We had the vote and we accepted the transfer which is good for Seven Mile road, good for me because that is where I am headed soon, and good for God because He can still use this property for His will. Bad for me, because I also lose a church. This church was and is entrusted to me as President of the board. I am a long time member since 1989 which still puts me in the younger half in terms of length of membership. But it still hurts and still disappoints that we have not been able to make a go of it. As the President, I still feel some responsibility of not continuing the name. So it was mostly a mixed emotional day up until the five minutes before starting this reflection.

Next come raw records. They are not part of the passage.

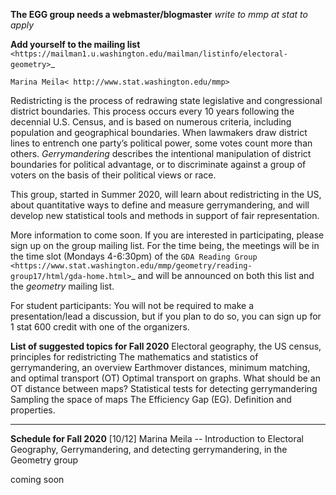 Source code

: 
**The EGG group needs a webmaster/blogmaster** *write to mmp at stat to apply*


**Add yourself to the mailing list** ` <https://mailman1.u.washington.edu/mailman/listinfo/electoral-geometry>`_ 


`Marina Meila< http://www.stat.washington.edu/mmp>`

Redistricting is the process of redrawing state legislative and congressional district boundaries. This process occurs every 10 years following the decennial U.S. Census, and is based on numerous criteria, including population and geographical boundaries. When lawmakers draw district lines to entrench one party’s political power, some votes count more than others. *Gerrymandering* describes the intentional manipulation of district boundaries for political advantage, or to discriminate against a group of voters on the basis of their political views or race.

This group, started in Summer 2020, will learn about redistricting in the US, about quantitative ways to define and measure gerrymandering, and will develop new statistical tools and methods in support of fair representation.

More information to come soon. If you are interested in participating, please sign up on the group mailing list. For the time being, the meetings will be in the time slot (Mondays 4-6:30pm) of the `GDA Reading Group <https://www.stat.washington.edu/mmp/geometry/reading-group17/html/gda-home.html>`_ and will be announced on both this list and the *geometry* mailing list.  

For student participants: You will not be required to make a presentation/lead a discussion, but if you plan to do so, you can sign up for 1 stat 600 credit with one of the organizers.  


**List of suggested topics for Fall 2020**
Electoral geography, the US census, principles for redistricting
The mathematics and statistics of gerrymandering, an overview
Earthmover distances, minimum matching, and optimal transport (OT)
Optimal transport on graphs. What should be an OT distance between maps?
Statistical tests for detecting gerrymandering
Sampling the space of maps
The Efficiency Gap (EG). Definition and properties.


---------------------------------------------------------------------------

**Schedule for Fall 2020**
[10/12] Marina Meila -- Introduction to Electoral Geography, Gerrymandering, and detecting gerrymandering, in the Geometry group


coming soon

Why the change of emotional status? Good question. Wallowing in the awesomeness that is God. Just hanging in out in the glory of God. Why should we do this, especially if our hopes and dreams have blown up in our faces? Because Jesus is our good shepherd. Even if we walk through the valley of the shadow of death, we have nothing to fear. Jesus with his death and resurrection has defeated everything we could fear. Sin, death, Lucifer – done, defeated, gone down in flames, whipped, blown out! Jesus’ rod and staff are our comfort. The rod can beat the wolves that want to come after us. The staff can help us out of places we should not have gone to. He leads to the still waters, the green pastures, so that we have everything we need. Not everything we want, but everything we need. I wanted St. Mark’s to remain open forever. I believe that God wants me to part of Seven Mile Road. Both could not happen. Jesus, the creator God, the holy other, the ultimate in goodness knows me. What other God in all of theology and the world religions dies for his people?

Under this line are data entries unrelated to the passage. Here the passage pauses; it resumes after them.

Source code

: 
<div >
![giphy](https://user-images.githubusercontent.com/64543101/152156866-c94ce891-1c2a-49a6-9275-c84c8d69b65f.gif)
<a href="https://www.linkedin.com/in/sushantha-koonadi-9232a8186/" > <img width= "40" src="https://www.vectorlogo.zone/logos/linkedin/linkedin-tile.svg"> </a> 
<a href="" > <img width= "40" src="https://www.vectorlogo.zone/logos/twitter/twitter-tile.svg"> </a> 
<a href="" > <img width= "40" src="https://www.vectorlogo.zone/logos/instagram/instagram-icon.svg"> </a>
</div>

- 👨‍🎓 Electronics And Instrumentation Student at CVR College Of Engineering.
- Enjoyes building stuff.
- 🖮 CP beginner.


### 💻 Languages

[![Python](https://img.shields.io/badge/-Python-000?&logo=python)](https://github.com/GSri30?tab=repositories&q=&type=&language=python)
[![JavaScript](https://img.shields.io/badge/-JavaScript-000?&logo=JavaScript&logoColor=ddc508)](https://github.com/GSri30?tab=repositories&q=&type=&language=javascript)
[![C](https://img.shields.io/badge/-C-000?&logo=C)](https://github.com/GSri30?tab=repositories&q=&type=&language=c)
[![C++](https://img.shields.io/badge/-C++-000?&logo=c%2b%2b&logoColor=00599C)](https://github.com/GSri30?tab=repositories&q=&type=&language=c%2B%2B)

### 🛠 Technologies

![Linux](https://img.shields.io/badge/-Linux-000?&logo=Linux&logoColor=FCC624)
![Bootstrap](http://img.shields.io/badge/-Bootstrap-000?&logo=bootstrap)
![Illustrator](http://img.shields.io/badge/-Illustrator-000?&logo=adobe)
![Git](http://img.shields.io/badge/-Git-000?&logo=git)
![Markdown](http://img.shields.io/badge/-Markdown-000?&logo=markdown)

Wallowing in the awesomeness that is God. What more could we ask for as his people? We have every right to just be wiped off the face of the earth. I know I would have if I were God. But God is more than that. He is in our suffering. With every tear we cry, he cries a thousand more. He agrees life should not be this way. God ultimately does not want us to suffer – because of sin we suffer. What God does, he redeems our suffering. While he is there carrying us through our suffering, God redeems that suffering and makes it something more powerful than anything we can imagine. It took a child’s death, to create Mothers Against Drunk Driving and America’s Most Wanted. Sometimes it takes the death of someone so that someone else can live through transplants. Sometimes it’s closing a church that allows others to grow and be born. A church closed near Boston and out of that money, churches in LA, Boston, and ours in Philadelphia were born. Out of our closing, we have the chance to allow this brand new church to have something to build on so that they can center their energy on the mission and the ministry of Jesus Christ.
Wallowing in the awesomeness that is God. Wow, this was not even close to what I thought I was going to focus on. This was not even close to the emotional status that I was thought I was going to be dealing with. Worshipping in the middle of the storm can produce some amazing things. God is good. God is our Lord and Savior. God is full of glory and power. God has everything under control. God is God. Not much more you can add after that. Praise be His name.